Si Running Man à travers son personnage principal s'intéresse avant tout à La Grande Traque le jeu vedette du Libertel, nous découvrons au fil du récit d'autres jeux moins importants (Sacrés FusilsVous l'aimez très chaud ? Ou bien encore Le Moulin de la fortune dans lequel un malade du cœur ou un estropié doit répondre à des questions tout en courant dans un moulin tel un hamster) mettant bien en évidence l'unique valeur marchande que donne la société aux laissés pour compte. Si ce statut de candidat-objet façonné pour rentrer dans le moule d'émissions qui les broiera après avoir diverti le public était intéressant à la sortie du roman, il devient terrifiant à une époque où la télé-réalité monopolise les télévisions du monde entier et a déjà envoyé ad patres des candidats avides de reconnaissance médiatique dont la vie dépend d'un public qui appuiera sur la touche 1 en guise de lever de pouce pour faire durer son favori.

Ces versions modernes de jeux du cirque atteignent leur paroxysme avec La Grande Traque. Un show unique dont le terrain de jeu n'est rien de moins que le pays entier et où le candidat joue sa vie pour remporter une prime aussi importante qu'inatteignable. Chaque soir, le spectateur se repaît de la traque d'un homme banal présenté comme un être monstrueux par les médias. Chaque jour qui passe le candidat voit sa cagnotte augmentée mais c'est la mort assurée s'il se fait attraper par les chasseurs mandatés par la Fédération des Jeux. Une mort spectaculaire, sanglante et en direct afin d'abreuver le spectateur de sa soif de sang. Cerise sur le gâteau, ce dernier peut participer au jeu et gagner une prime s'il aide les chasseurs dans leur traque en fournissant des informations sur la cachette du fugitif. Qu'importe que ce dernier ne soit qu'un fantasme crée par la télévision pour faire peur au public quand argent et célébrité - même éphémères - sont à la clé. Tout en démontrant que l'utilisation d'un bouc émissaire est un moyen efficace pour manipuler les gens, Running Man montre également la facilité avec laquelle les médias télévisuels arrivent à créer de toute pièces ces boucs émissaires. Une facilité tellement énorme qu'on en vient à se demander si le spectateur n'accepte pas d'être complice de ce système tant que celui-ci ne perturbe pas son statut quo.
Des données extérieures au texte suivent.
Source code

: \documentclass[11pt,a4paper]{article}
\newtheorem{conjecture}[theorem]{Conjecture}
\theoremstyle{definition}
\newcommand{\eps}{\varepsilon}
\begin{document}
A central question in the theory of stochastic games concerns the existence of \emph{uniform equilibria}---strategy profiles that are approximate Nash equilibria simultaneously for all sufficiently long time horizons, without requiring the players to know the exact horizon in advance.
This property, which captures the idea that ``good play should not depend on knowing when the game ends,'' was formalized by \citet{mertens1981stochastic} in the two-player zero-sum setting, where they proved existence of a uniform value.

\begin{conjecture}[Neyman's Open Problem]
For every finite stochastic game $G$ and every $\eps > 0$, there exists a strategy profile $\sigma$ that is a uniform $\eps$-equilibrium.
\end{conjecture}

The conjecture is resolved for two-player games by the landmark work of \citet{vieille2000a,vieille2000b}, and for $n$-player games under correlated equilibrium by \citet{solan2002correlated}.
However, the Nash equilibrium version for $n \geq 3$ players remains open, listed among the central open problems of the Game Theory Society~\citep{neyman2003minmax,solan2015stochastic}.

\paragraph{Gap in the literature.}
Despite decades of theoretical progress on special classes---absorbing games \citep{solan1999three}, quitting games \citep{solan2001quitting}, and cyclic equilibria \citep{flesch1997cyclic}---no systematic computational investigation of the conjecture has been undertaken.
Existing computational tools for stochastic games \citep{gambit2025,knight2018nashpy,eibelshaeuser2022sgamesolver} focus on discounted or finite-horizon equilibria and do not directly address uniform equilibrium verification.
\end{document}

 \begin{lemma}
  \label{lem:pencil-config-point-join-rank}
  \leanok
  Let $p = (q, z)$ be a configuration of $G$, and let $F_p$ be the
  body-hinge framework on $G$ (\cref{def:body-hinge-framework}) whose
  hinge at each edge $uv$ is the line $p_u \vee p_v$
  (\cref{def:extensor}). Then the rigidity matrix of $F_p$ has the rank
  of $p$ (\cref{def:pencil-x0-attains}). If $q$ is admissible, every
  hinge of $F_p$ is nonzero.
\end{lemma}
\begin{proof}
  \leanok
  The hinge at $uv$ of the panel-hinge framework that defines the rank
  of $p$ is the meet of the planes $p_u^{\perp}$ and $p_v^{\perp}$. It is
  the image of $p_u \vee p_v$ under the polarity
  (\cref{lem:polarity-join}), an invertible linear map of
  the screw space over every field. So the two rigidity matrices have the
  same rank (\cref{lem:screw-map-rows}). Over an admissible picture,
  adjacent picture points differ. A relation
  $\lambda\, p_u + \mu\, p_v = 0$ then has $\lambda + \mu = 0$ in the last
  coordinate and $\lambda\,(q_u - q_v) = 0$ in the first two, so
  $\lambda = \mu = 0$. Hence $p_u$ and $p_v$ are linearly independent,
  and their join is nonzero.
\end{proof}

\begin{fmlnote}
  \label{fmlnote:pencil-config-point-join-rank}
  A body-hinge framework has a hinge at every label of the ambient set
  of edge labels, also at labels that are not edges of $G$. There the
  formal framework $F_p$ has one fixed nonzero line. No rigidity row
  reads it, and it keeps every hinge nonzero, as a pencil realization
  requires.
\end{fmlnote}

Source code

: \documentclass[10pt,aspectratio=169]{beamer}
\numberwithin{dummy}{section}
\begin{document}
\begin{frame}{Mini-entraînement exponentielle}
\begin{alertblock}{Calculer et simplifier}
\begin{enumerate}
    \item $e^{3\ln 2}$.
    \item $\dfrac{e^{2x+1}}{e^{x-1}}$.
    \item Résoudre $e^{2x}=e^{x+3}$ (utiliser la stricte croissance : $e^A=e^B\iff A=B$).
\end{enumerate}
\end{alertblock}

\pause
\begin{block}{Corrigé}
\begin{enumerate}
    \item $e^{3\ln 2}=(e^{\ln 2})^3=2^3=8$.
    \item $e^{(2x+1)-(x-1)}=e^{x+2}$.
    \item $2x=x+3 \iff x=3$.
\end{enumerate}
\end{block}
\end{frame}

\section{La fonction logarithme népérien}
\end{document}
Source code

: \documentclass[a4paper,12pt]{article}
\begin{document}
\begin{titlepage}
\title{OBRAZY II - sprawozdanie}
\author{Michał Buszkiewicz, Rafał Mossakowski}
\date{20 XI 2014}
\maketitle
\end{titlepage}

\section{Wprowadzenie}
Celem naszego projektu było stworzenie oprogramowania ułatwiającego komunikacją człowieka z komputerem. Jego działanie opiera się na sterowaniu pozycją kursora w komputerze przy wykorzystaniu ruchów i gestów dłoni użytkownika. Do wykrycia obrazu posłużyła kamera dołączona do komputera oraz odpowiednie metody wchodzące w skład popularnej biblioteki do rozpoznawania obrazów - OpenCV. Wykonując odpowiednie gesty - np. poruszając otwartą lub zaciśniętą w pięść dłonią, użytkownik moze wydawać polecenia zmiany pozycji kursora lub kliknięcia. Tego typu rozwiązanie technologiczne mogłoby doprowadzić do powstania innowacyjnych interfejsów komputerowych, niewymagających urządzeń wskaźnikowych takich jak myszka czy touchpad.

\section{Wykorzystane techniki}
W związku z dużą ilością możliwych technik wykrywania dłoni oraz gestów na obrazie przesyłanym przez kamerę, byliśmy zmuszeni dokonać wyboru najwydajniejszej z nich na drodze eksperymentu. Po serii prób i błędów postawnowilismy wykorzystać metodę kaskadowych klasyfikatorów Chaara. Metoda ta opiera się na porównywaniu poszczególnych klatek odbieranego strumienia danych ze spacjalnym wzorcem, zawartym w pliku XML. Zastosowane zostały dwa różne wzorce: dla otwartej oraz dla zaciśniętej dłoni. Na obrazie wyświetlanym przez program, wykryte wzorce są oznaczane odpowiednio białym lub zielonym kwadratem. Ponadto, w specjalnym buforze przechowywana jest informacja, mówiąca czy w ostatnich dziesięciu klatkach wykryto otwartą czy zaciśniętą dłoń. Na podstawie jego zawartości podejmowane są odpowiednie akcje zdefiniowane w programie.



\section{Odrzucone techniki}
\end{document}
Là encore nous ne sommes pas loin d'émissions du type Secret Story et Loft Story qui, sous couvert de réalité, ont créé des personnages et des situations de toutes pièces, engendrant un succès qui se prolonge grâce à la presse à sensation et un public qui, bien que conscient des ficelles de ces shows, n'en ait pas moins un complice conquis.

Comme vous pouvez le constater, le livre Running Man n'a donc pas grand chose à voir avec le film. Bien que reprenant ici et là des éléments du bouquin comme l'aspect média-spectacle, le film est avant tout un pur produit des années 80 et un véhicule pour la star de l'époque Arnold Schwarzenegger. Finie la traque impitoyable dans tous les États-Unis et bonjour à une espèce de course-poursuite au sein d'une arène fermée. Oublié Edward McCone que la banale apparence et le professionnalisme rendait encore plus terrifiant, celui-ci est remplacé par une galerie de monstres de foire ridicules qu'Arnie n'aura aucun mal à battre entre deux bons mots. Running Man le film est aujourd'hui un film gentiment ridicule tellement il est ancré dans les travers de son époque. On n'en garde pas moins un goût amer dans la bouche quand on se rend compte que cette adaptation participe au système que le livre dénonce. Si Stephen King avait envisagé un acteur comme Christopher Reeves pour incarner Ben Richards, c'est parce qu'il savait que la force de son  intrigue proviendrait avant tout de la nature banale de son personnage principal (tel que l'est Clark Kent, l'alter-ego de Superman personnage incarné par Reeves au cinéma), rendant par là même sa traque encore plus haletante. Car au delà du message contestataire que veut faire passer le roman avec plus ou moins de subtilité, il y a avant tout une course-poursuite qui vous tient en haleine du début à la fin.

En divisant son récit sous la forme de cent chapitres numérotés comme un compte à rebours, King nous plonge immédiatement dans un rythme soutenu qui prend rarement une pause. Les chapitres sont courts, les échanges sont vifs et Ben Richards doit faire face à énormément de péripéties dont l'intensité va continuellement en s’accroissant. Tout est donc fait pour tenir en haleine le lecteur. On distingue trois parties dans le livre : l'inscription aux Jeux, le début de La Grande Traque et le final avec l'otage de Richards. Chaque nouvelle partie correspond à une accélération du rythme de l'histoire mais également à un changement chez Ben Richard. Présenté comme un être banal mais profondément asocial, Richard va prendre de plus en plus conscience de son environnement et de son pouvoir au fur et à mesure de ses rencontres. S'il démontre un penchant pour la provocation lors des tests de candidature, ce n'est que lors de sa traque qu'il prend goût à la comédie. Alors qu'il ne se souciait que de lui-même et de sa famille, c'est en découvrant la réalité quant à la pollution engendrée par les usines, qu'il profitera du jeu pour alerter, sans succès, la population sur les mensonges de l’État. Enfin, bien qu'il démontre tout au long du récit une intelligente certaine, ce n'est que dans le face à face final avec McCone qu'il va dérouler des trésors d'ingéniosité pour gagner. Parallèlement à son évolution on assiste également à un changement dans la population. Véritables moutons au service de l'ordre établi (les examens déshumanisants pour participer aux Jeux), les prolos vont prendre de plus en plus conscience de leur pouvoir et de leur importance. Il aura fallu pour cela une étincelle appelé Ben Richards qui, dans un final aussi apocalyptique que terrifiant aujourd'hui, va mettre le feu à une poudrière qui ne demandait qu'à exploser afin de renverser un ordre injuste qui a fait son temps, marquant ainsi le changement d'une époque.